• Directions for this task
Keep to one stretch of the data below, the lines from the one with "positions of atoms" up to and including the one with "This version of", and return that stretch exactly.

(Extracted data Opens)

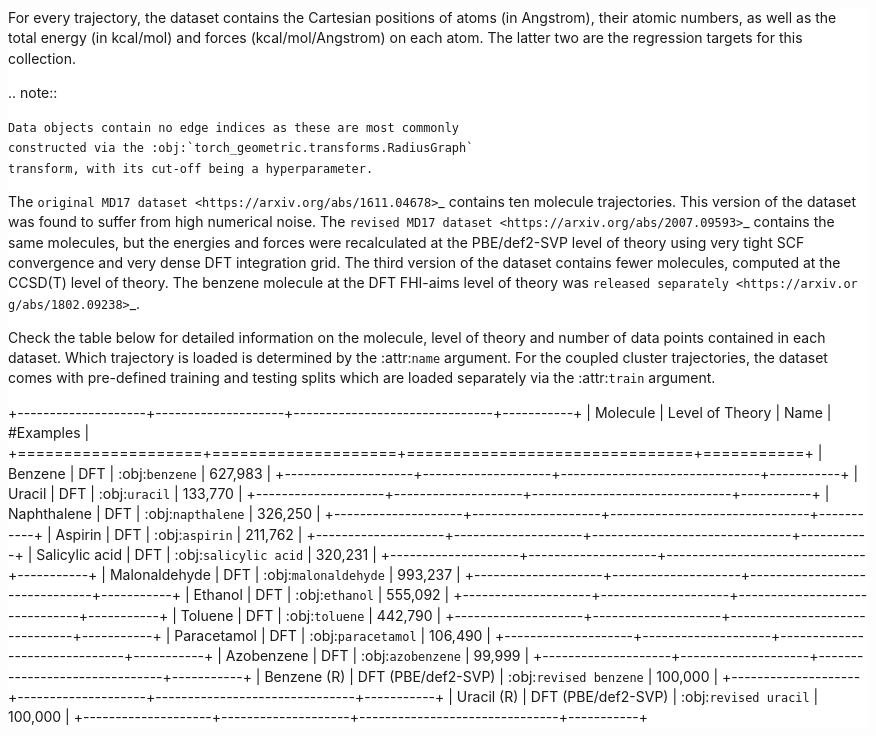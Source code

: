 For every trajectory, the dataset contains the Cartesian positions of atoms
(in Angstrom), their atomic numbers, as well as the total energy
(in kcal/mol) and forces (kcal/mol/Angstrom) on each atom.
The latter two are the regression targets for this collection.

.. note::

    Data objects contain no edge indices as these are most commonly
    constructed via the :obj:`torch_geometric.transforms.RadiusGraph`
    transform, with its cut-off being a hyperparameter.

The `original MD17 dataset <https://arxiv.org/abs/1611.04678>`_ contains
ten molecule trajectories.
This version of the dataset was found to suffer from high numerical noise.
The `revised MD17 dataset <https://arxiv.org/abs/2007.09593>`_ contains the
same molecules, but the energies and forces were recalculated at the
PBE/def2-SVP level of theory using very tight SCF convergence and very
dense DFT integration grid.
The third version of the dataset contains fewer molecules, computed at the
CCSD(T) level of theory.
The benzene molecule at the DFT FHI-aims level of theory was
`released separately <https://arxiv.org/abs/1802.09238>`_.

Check the table below for detailed information on the molecule, level of
theory and number of data points contained in each dataset.
Which trajectory is loaded is determined by the :attr:`name` argument.
For the coupled cluster trajectories, the dataset comes with pre-defined
training and testing splits which are loaded separately via the
:attr:`train` argument.

+--------------------+--------------------+-------------------------------+-----------+
| Molecule           | Level of Theory    | Name                          | #Examples |
+====================+====================+===============================+===========+
| Benzene            | DFT                | :obj:`benzene`                | 627,983   |
+--------------------+--------------------+-------------------------------+-----------+
| Uracil             | DFT                | :obj:`uracil`                 | 133,770   |
+--------------------+--------------------+-------------------------------+-----------+
| Naphthalene        | DFT                | :obj:`napthalene`             | 326,250   |
+--------------------+--------------------+-------------------------------+-----------+
| Aspirin            | DFT                | :obj:`aspirin`                | 211,762   |
+--------------------+--------------------+-------------------------------+-----------+
| Salicylic acid     | DFT                | :obj:`salicylic acid`         | 320,231   |
+--------------------+--------------------+-------------------------------+-----------+
| Malonaldehyde      | DFT                | :obj:`malonaldehyde`          | 993,237   |
+--------------------+--------------------+-------------------------------+-----------+
| Ethanol            | DFT                | :obj:`ethanol`                | 555,092   |
+--------------------+--------------------+-------------------------------+-----------+
| Toluene            | DFT                | :obj:`toluene`                | 442,790   |
+--------------------+--------------------+-------------------------------+-----------+
| Paracetamol        | DFT                | :obj:`paracetamol`            | 106,490   |
+--------------------+--------------------+-------------------------------+-----------+
| Azobenzene         | DFT                | :obj:`azobenzene`             | 99,999    |
+--------------------+--------------------+-------------------------------+-----------+
| Benzene (R)        | DFT (PBE/def2-SVP) | :obj:`revised benzene`        | 100,000   |
+--------------------+--------------------+-------------------------------+-----------+
| Uracil (R)         | DFT (PBE/def2-SVP) | :obj:`revised uracil`         | 100,000   |
+--------------------+--------------------+-------------------------------+-----------+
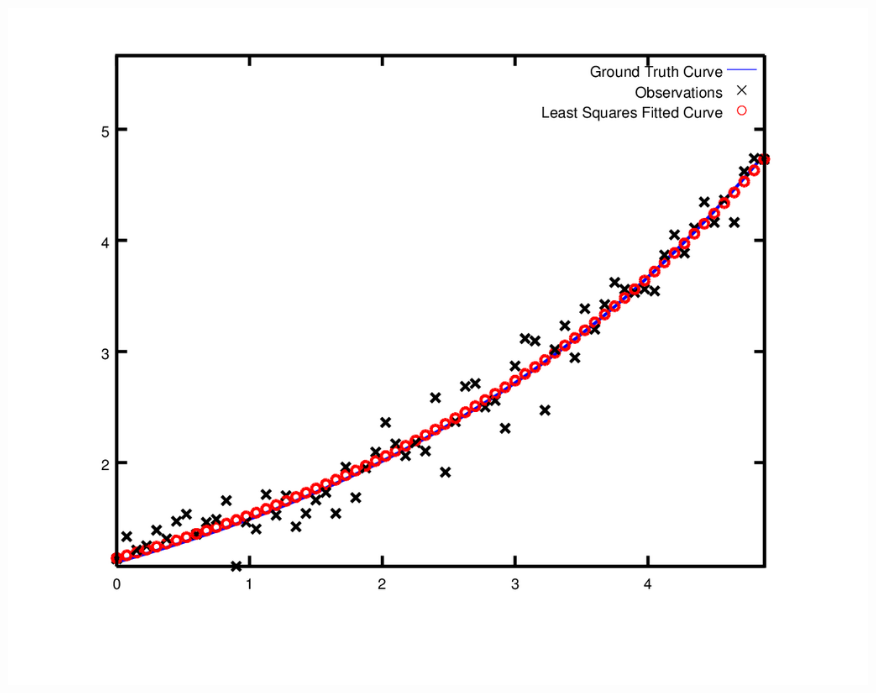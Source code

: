![Least Squares Curve Fitting Plot](images/least_squares_fit.png)



[stack_overflow-functors]: http://stackoverflow.com/questions/356950/c-functors-and-their-uses
[ceres-numerical_diff]: http://ceres-solver.org/nnls_modeling.html#numericdiffcostfunction

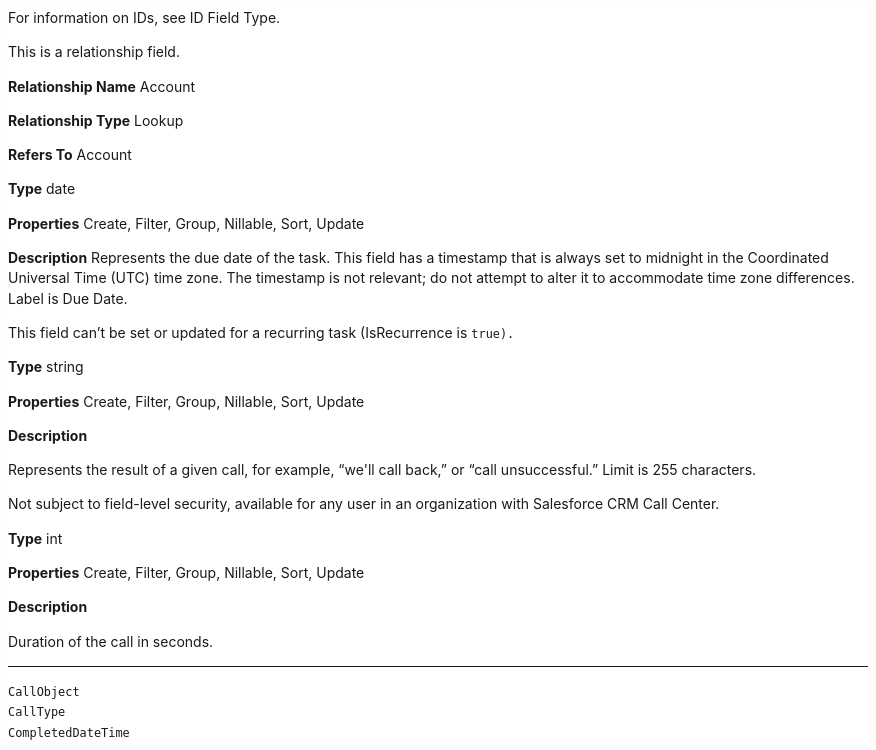 For information on IDs, see ID Field Type.

This is a relationship field.

**Relationship Name**
Account

**Relationship Type**
Lookup

**Refers To**
Account

**Type**
date

**Properties**
Create, Filter, Group, Nillable, Sort, Update

**Description**
Represents the due date of the task. This field has a timestamp that is always set to midnight
in the Coordinated Universal Time (UTC) time zone. The timestamp is not relevant; do not
attempt to alter it to accommodate time zone differences. Label is Due Date.

This field can’t be set or updated for a recurring task (IsRecurrence is `true).`

**Type**
string

**Properties**
Create, Filter, Group, Nillable, Sort, Update

**Description**

Represents the result of a given call, for example, “we'll call back,” or “call unsuccessful.” Limit
is 255 characters.

Not subject to field-level security, available for any user in an organization with Salesforce
CRM Call Center.

**Type**
int

**Properties**
Create, Filter, Group, Nillable, Sort, Update

**Description**

Duration of the call in seconds.


-----

```
CallObject
CallType
CompletedDateTime

```
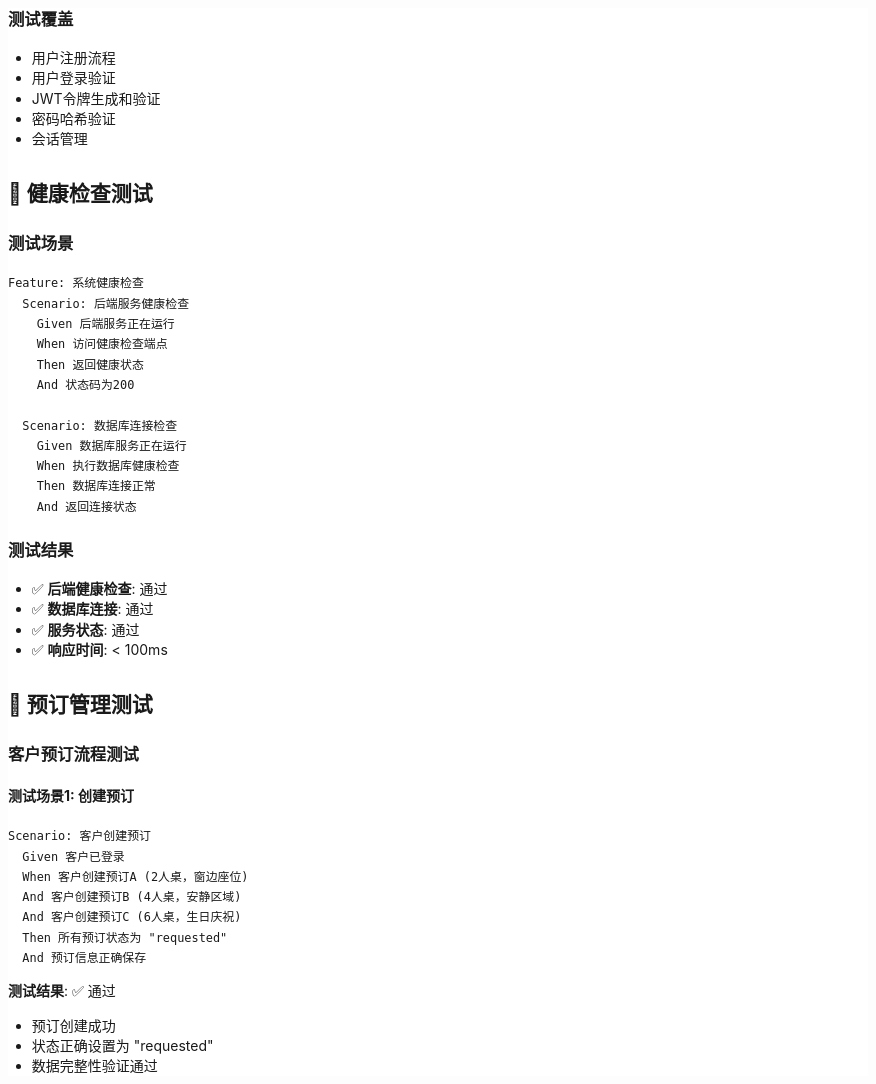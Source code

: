 ### 测试覆盖
- 用户注册流程
- 用户登录验证
- JWT令牌生成和验证
- 密码哈希验证
- 会话管理

## 🏥 健康检查测试

### 测试场景
```gherkin
Feature: 系统健康检查
  Scenario: 后端服务健康检查
    Given 后端服务正在运行
    When 访问健康检查端点
    Then 返回健康状态
    And 状态码为200

  Scenario: 数据库连接检查
    Given 数据库服务正在运行
    When 执行数据库健康检查
    Then 数据库连接正常
    And 返回连接状态
```

### 测试结果
- ✅ **后端健康检查**: 通过
- ✅ **数据库连接**: 通过
- ✅ **服务状态**: 通过
- ✅ **响应时间**: < 100ms

## 📅 预订管理测试

### 客户预订流程测试

#### 测试场景1: 创建预订
```gherkin
Scenario: 客户创建预订
  Given 客户已登录
  When 客户创建预订A (2人桌，窗边座位)
  And 客户创建预订B (4人桌，安静区域)
  And 客户创建预订C (6人桌，生日庆祝)
  Then 所有预订状态为 "requested"
  And 预订信息正确保存
```

**测试结果**: ✅ 通过
- 预订创建成功
- 状态正确设置为 "requested"
- 数据完整性验证通过
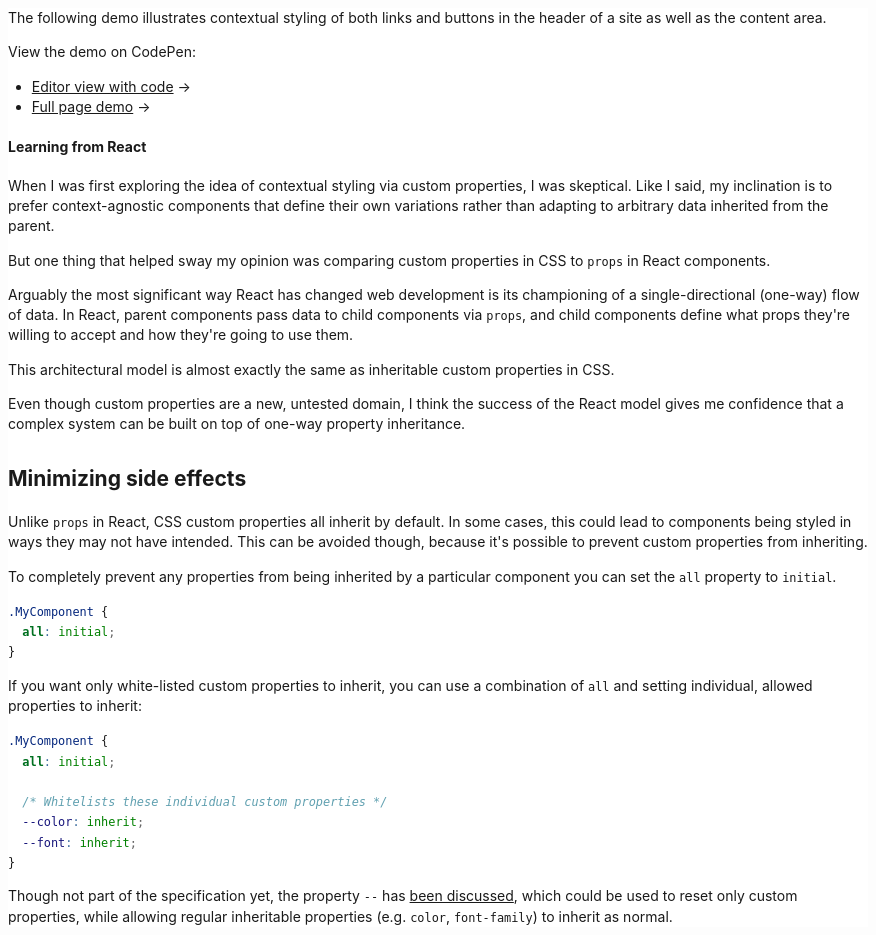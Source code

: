 The following demo illustrates contextual styling of both links and buttons in the header of a site as well as the content area.

View the demo on CodePen:

* [Editor view with code](http://codepen.io/philipwalton/pen/KdxmWL) &#8594;
* [Full page demo](http://codepen.io/philipwalton/full/KdxmWL/) &#8594;


#### Learning from React

When I was first exploring the idea of contextual styling via custom properties, I was skeptical. Like I said, my inclination is to prefer context-agnostic components that define their own variations rather than adapting to arbitrary data inherited from the parent.

But one thing that helped sway my opinion was comparing custom properties in CSS to `props` in React components.

Arguably the most significant way React has changed web development is its championing of a single-directional (one-way) flow of data. In React, parent components pass data to child components via `props`, and child components define what props they're willing to accept and how they're going to use them.

This architectural model is almost exactly the same as inheritable custom properties in CSS.

Even though custom properties are a new, untested domain, I think the success of the React model gives me confidence that a complex system can be built on top of one-way property inheritance.

## Minimizing side effects

Unlike `props` in React, CSS custom properties all inherit by default. In some cases, this could lead to components being styled in ways they may not have intended. This can be avoided though, because it's possible to prevent custom properties from inheriting.

To completely prevent any properties from being inherited by a particular component you can set the `all` property to `initial`.

```css
.MyComponent {
  all: initial;
}
```

If you want only white-listed custom properties to inherit, you can use a combination of `all` and setting individual, allowed properties to inherit:

```css
.MyComponent {
  all: initial;

  /* Whitelists these individual custom properties */
  --color: inherit;
  --font: inherit;
}
```

Though not part of the specification yet, the property `--` has [been discussed](https://github.com/w3c/webcomponents/issues/300#issuecomment-144551648), which could be used to reset only custom properties, while allowing regular inheritable properties (e.g. `color`, `font-family`) to inherit as normal.

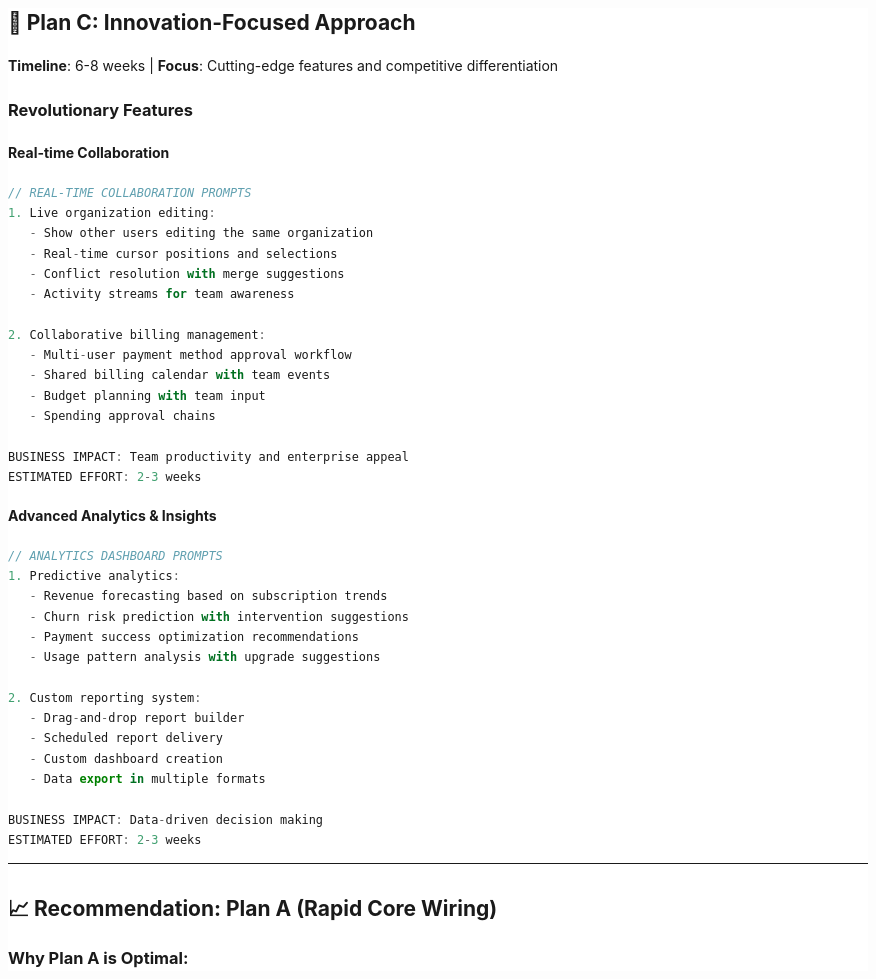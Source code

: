 
## 🎲 **Plan C: Innovation-Focused Approach**

**Timeline**: 6-8 weeks | **Focus**: Cutting-edge features and competitive differentiation

### **Revolutionary Features**

#### **Real-time Collaboration**

```typescript
// REAL-TIME COLLABORATION PROMPTS
1. Live organization editing:
   - Show other users editing the same organization
   - Real-time cursor positions and selections
   - Conflict resolution with merge suggestions
   - Activity streams for team awareness

2. Collaborative billing management:
   - Multi-user payment method approval workflow
   - Shared billing calendar with team events
   - Budget planning with team input
   - Spending approval chains

BUSINESS IMPACT: Team productivity and enterprise appeal
ESTIMATED EFFORT: 2-3 weeks
```

#### **Advanced Analytics & Insights**

```typescript
// ANALYTICS DASHBOARD PROMPTS
1. Predictive analytics:
   - Revenue forecasting based on subscription trends
   - Churn risk prediction with intervention suggestions
   - Payment success optimization recommendations
   - Usage pattern analysis with upgrade suggestions

2. Custom reporting system:
   - Drag-and-drop report builder
   - Scheduled report delivery
   - Custom dashboard creation
   - Data export in multiple formats

BUSINESS IMPACT: Data-driven decision making
ESTIMATED EFFORT: 2-3 weeks
```

---

## 📈 **Recommendation: Plan A (Rapid Core Wiring)**

### **Why Plan A is Optimal:**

(Extracted data Closes)

• Result for this exercise
: For every trajectory, the dataset contains the Cartesian positions of atoms
(in Angstrom), their atomic numbers, as well as the total energy
(in kcal/mol) and forces (kcal/mol/Angstrom) on each atom.
The latter two are the regression targets for this collection.

.. note::

    Data objects contain no edge indices as these are most commonly
    constructed via the :obj:`torch_geometric.transforms.RadiusGraph`
    transform, with its cut-off being a hyperparameter.

The `original MD17 dataset <https://arxiv.org/abs/1611.04678>`_ contains
ten molecule trajectories.
This version of the dataset was found to suffer from high numerical noise.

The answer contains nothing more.